Sometimes residents go it alone. Other times they stand together — at rallies and protests and endless hearings and news conferences where city leaders always promise to do more but never quite come through.

“There’s nothing you’re going to name we haven’t done,” said Johnson, who has also walked to D.C. for the last four years to bring awareness to police brutality.

“The people who say nobody cares are the people who don’t care,” Burton said. In addition to her one-woman antiviolence protests, Burton has recently turned her attention to hanging free face masks on a tree outside her home.

Could city residents do more? We all can, but residents might be more inclined if they could trust that they’d be safe when they spoke up, or if dangerous criminals weren’t given reduced sentences only to go on to commit more heinous crimes, or if police solved more than half of the city’s homicides. If the city showed the kind of all-hands-on-deck focus we now know it is capable of. If elected officials, including Mayor Kenney, remembered that they work for city residents, who shouldn’t be ignored.

“Am I seeing that decrease in violence because we’re doing these things?” Pichardo, 43, said. “No, I think now it’s worse than ever. But it’s even more important for us to be persistent, to set an example for each other.”

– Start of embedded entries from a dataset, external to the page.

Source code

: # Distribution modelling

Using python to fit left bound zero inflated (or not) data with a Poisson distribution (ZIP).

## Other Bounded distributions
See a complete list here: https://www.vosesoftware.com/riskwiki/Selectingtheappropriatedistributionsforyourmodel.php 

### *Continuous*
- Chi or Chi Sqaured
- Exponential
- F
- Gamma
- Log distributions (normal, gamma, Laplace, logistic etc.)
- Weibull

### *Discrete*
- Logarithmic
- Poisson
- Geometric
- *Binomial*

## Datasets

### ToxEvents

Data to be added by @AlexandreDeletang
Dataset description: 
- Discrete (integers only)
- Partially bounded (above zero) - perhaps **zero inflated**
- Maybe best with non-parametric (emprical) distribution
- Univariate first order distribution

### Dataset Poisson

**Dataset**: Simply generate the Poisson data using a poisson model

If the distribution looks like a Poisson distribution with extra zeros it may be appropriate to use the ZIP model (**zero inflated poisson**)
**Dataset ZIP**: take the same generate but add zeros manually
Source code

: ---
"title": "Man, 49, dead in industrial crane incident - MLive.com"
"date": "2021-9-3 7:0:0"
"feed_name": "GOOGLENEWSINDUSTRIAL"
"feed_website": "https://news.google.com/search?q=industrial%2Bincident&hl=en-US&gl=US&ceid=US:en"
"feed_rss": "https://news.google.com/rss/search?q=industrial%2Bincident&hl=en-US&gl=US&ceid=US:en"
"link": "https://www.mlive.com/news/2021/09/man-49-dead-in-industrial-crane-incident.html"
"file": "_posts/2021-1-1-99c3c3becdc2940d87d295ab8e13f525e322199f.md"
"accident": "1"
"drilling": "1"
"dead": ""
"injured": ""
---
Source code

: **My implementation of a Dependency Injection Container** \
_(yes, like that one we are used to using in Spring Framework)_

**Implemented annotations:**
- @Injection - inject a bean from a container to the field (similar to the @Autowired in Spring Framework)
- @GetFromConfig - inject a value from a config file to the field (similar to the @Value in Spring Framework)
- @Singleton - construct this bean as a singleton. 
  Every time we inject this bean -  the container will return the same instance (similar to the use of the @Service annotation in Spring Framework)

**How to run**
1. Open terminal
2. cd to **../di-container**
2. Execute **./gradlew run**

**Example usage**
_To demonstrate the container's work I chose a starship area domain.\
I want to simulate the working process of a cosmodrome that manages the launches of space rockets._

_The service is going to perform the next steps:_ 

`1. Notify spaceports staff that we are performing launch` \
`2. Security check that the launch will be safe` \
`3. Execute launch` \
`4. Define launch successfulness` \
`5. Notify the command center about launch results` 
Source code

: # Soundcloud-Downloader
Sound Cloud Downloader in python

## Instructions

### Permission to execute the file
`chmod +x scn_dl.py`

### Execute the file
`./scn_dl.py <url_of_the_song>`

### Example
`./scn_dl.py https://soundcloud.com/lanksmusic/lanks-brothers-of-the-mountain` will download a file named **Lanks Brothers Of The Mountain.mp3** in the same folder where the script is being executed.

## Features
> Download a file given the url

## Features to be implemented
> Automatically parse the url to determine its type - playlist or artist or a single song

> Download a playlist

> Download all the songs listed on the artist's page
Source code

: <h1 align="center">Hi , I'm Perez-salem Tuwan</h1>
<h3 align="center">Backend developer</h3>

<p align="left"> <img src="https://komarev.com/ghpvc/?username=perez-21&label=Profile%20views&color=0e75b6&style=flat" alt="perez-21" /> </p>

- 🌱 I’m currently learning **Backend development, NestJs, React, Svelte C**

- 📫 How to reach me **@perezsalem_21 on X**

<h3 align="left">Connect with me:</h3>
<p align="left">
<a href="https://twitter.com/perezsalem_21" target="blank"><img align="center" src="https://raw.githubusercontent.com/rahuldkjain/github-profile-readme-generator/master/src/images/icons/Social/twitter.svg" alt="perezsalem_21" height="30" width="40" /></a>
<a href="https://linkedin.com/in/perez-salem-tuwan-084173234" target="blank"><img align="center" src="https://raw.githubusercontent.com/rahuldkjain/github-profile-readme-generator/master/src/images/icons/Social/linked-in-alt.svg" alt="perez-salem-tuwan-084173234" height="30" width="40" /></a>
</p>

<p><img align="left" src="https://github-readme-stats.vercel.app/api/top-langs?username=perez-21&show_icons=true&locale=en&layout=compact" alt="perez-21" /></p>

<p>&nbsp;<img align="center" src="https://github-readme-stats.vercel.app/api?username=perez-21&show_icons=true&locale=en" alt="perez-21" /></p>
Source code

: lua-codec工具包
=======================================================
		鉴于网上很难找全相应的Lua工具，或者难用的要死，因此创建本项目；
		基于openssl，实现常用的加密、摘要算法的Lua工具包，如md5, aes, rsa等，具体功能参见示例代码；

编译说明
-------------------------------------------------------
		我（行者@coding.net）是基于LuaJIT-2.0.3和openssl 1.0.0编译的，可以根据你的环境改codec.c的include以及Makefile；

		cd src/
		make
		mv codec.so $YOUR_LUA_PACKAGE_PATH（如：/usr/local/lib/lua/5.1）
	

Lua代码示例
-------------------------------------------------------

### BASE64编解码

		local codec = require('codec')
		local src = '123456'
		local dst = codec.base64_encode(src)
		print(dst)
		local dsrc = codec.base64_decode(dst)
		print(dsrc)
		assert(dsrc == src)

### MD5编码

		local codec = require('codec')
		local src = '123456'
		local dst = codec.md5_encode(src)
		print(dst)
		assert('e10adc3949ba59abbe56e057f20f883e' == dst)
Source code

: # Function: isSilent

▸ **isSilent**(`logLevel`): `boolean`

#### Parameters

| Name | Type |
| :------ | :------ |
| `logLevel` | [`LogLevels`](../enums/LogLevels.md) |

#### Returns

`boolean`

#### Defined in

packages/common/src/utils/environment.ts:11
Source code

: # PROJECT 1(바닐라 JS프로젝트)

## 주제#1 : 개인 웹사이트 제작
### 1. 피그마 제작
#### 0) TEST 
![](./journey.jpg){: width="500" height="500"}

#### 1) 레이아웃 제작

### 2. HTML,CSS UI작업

In the meantime, Andrews recently wrapped up his protest, where for the last 40 years he has written antiviolence messages on a blackboard affixed to a building on the same corner. He recently hung the funeral programs there of young men from the neighborhood who have been picked off one by one by gun violence: Gary Hall Jr. in 2006, Maurice Woods in 2007, Jerome Cox in 2010, Shanik Gantt in 2012, Tyshawn Malik Woods and Demetrius Green in 2020.

Pichardo hits the streets, finding endless ways to try to keep people in Philadelphia from dying from drugs and guns — these days with community kits filled with gun locks, Narcan to reverse overdoses, and bandannas that could be used as face masks and tourniquets.

Burton keeps her mask tree stocked.

Even as he grows weaker from not eating since Jan. 18, Johnson is at City Hall every day.

On Monday, he stood alone, pleading into his megaphone as snow steadily covered everything around him.

“The numbers show we are not doing enough, Mr. Mayor, so come on out. Stop hiding behind COVID-19.”

And Jesus H., Mayor Kenney! Would it kill you to spare a few minutes and come down to speak to Johnson? I’m afraid, weeks into his hunger strike, it might kill him if you don’t.